16. The system of claim 15, wherein performing the action recognition, the at least one memory further comprises instructions that, when executed by the at least one processor, further cause the system to:
receive a first video segment, the first video segment comprising a plurality of frames;
determine a plurality of face bounding boxes capturing a facial region by performing face detection, wherein a face bounding box of the plurality of face bounding boxes corresponds to each frame of the plurality of frames;
determine a plurality of cropped frames by cropping each frame of the plurality of frames based on the face bounding box corresponding to each frame of the plurality of frames, wherein each cropped frame of the plurality of cropped frames has a corresponding frame in the plurality of frames;
determine optical flow direction vectors for pixels of each cropped frame of the plurality of cropped frames based on calculating dense optical flow between consecutive frames of the plurality of cropped frames;
generate a plurality of optical flow frames based on converting the optical flow direction vectors for pixels of each cropped frame of the plurality of cropped frames into a color value, wherein each optical flow frame of the plurality of optical flow frames corresponds to a frame of the plurality of frames; and
determine a segment feature vector, from the pre-classification feature layer of the action recognition network, for the first video segment based on the plurality of optical flow frames.

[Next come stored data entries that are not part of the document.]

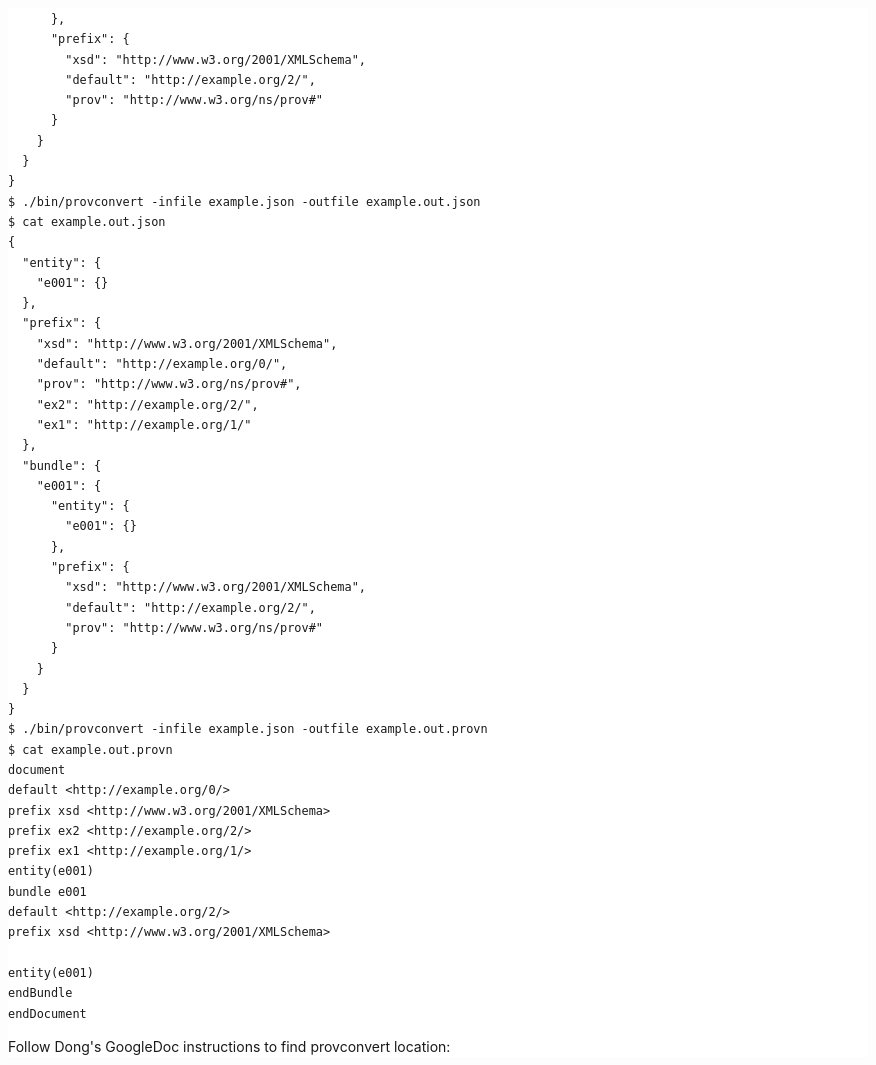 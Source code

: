           },
          "prefix": {
            "xsd": "http://www.w3.org/2001/XMLSchema",
            "default": "http://example.org/2/",
            "prov": "http://www.w3.org/ns/prov#"
          }
        }
      }
    }
    $ ./bin/provconvert -infile example.json -outfile example.out.json 
    $ cat example.out.json 
    {
      "entity": {
        "e001": {}
      },
      "prefix": {
        "xsd": "http://www.w3.org/2001/XMLSchema",
        "default": "http://example.org/0/",
        "prov": "http://www.w3.org/ns/prov#",
        "ex2": "http://example.org/2/",
        "ex1": "http://example.org/1/"
      },
      "bundle": {
        "e001": {
          "entity": {
            "e001": {}
          },
          "prefix": {
            "xsd": "http://www.w3.org/2001/XMLSchema",
            "default": "http://example.org/2/",
            "prov": "http://www.w3.org/ns/prov#"
          }
        }
      }
    }
    $ ./bin/provconvert -infile example.json -outfile example.out.provn
    $ cat example.out.provn 
    document
    default <http://example.org/0/>
    prefix xsd <http://www.w3.org/2001/XMLSchema>
    prefix ex2 <http://example.org/2/>
    prefix ex1 <http://example.org/1/>
    entity(e001)
    bundle e001
    default <http://example.org/2/>
    prefix xsd <http://www.w3.org/2001/XMLSchema>
    
    entity(e001)
    endBundle
    endDocument
    
Follow Dong's GoogleDoc instructions to find provconvert location:
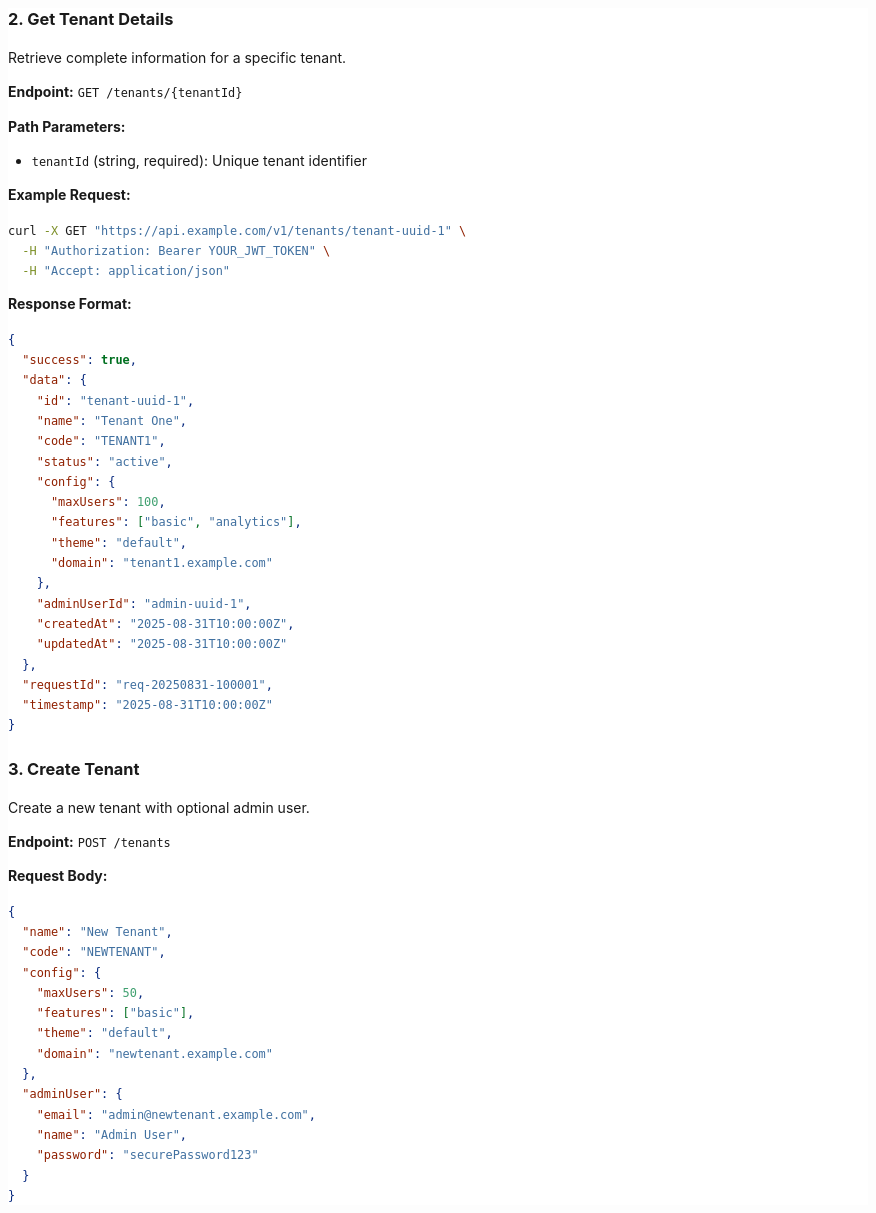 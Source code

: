 
### 2. Get Tenant Details

Retrieve complete information for a specific tenant.

**Endpoint:** `GET /tenants/{tenantId}`

**Path Parameters:**
- `tenantId` (string, required): Unique tenant identifier

**Example Request:**
```bash
curl -X GET "https://api.example.com/v1/tenants/tenant-uuid-1" \
  -H "Authorization: Bearer YOUR_JWT_TOKEN" \
  -H "Accept: application/json"
```

**Response Format:**
```json
{
  "success": true,
  "data": {
    "id": "tenant-uuid-1",
    "name": "Tenant One",
    "code": "TENANT1",
    "status": "active",
    "config": {
      "maxUsers": 100,
      "features": ["basic", "analytics"],
      "theme": "default",
      "domain": "tenant1.example.com"
    },
    "adminUserId": "admin-uuid-1",
    "createdAt": "2025-08-31T10:00:00Z",
    "updatedAt": "2025-08-31T10:00:00Z"
  },
  "requestId": "req-20250831-100001",
  "timestamp": "2025-08-31T10:00:00Z"
}
```

### 3. Create Tenant

Create a new tenant with optional admin user.

**Endpoint:** `POST /tenants`

**Request Body:**
```json
{
  "name": "New Tenant",
  "code": "NEWTENANT",
  "config": {
    "maxUsers": 50,
    "features": ["basic"],
    "theme": "default",
    "domain": "newtenant.example.com"
  },
  "adminUser": {
    "email": "admin@newtenant.example.com",
    "name": "Admin User",
    "password": "securePassword123"
  }
}
```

17. The system of claim 16, wherein the at least one memory further comprises instructions that, when executed by the at least one processor, further cause the system to:
determine an NNS classification, using the action recognition network, for the first video segment based on the plurality of optical flow frames, wherein determining the NNS classification using the action recognition network further comprises:
determine a plurality of spatial features corresponding to the plurality of optical flow frames using a conventional 2D convolutional network;
determine a plurality of frame NNS classifications corresponding to the plurality of spatial features using a temporal 1D convolution network; and
determine the NNS classification for the first video segment based on the plurality of frame NNS classifications.
18. The system of claim 16, wherein determining the face bounding box for each frame of the plurality of frames, the at least one memory further comprises instructions that, when executed by the at least one processor, further cause the system to:
determine a first bounding box, based on the face detection, for at least one frame of the plurality of frames; and
propagate the first bounding box to adjacent frames of the at least one frame.
19. The system of claim 16, wherein determining the face bounding box for each frame of the plurality of frames, the at least one memory further comprises instructions that, when executed by the at least one processor, further cause the system to:
determine a trajectory for the plurality of face bounding boxes by applying a moving average filter; and
modify the plurality of face bounding boxes to stabilize the facial region by applying the trajectory to each face bounding box of the plurality of face bounding boxes.
20. The system of claim 16, wherein generating a plurality of optical flow frames, the at least one memory further comprises instructions that, when executed by the at least one processor, further cause the system to:
determine the color value for the pixels of each cropped frame of the plurality of cropped frames by combining the optical flow direction vectors for the pixels of each cropped frame of the plurality of cropped frames with a magnitude for the pixels of each cropped frame of the plurality of cropped frames, wherein the color value is in Hue, Saturation, and Value (HSV) color space.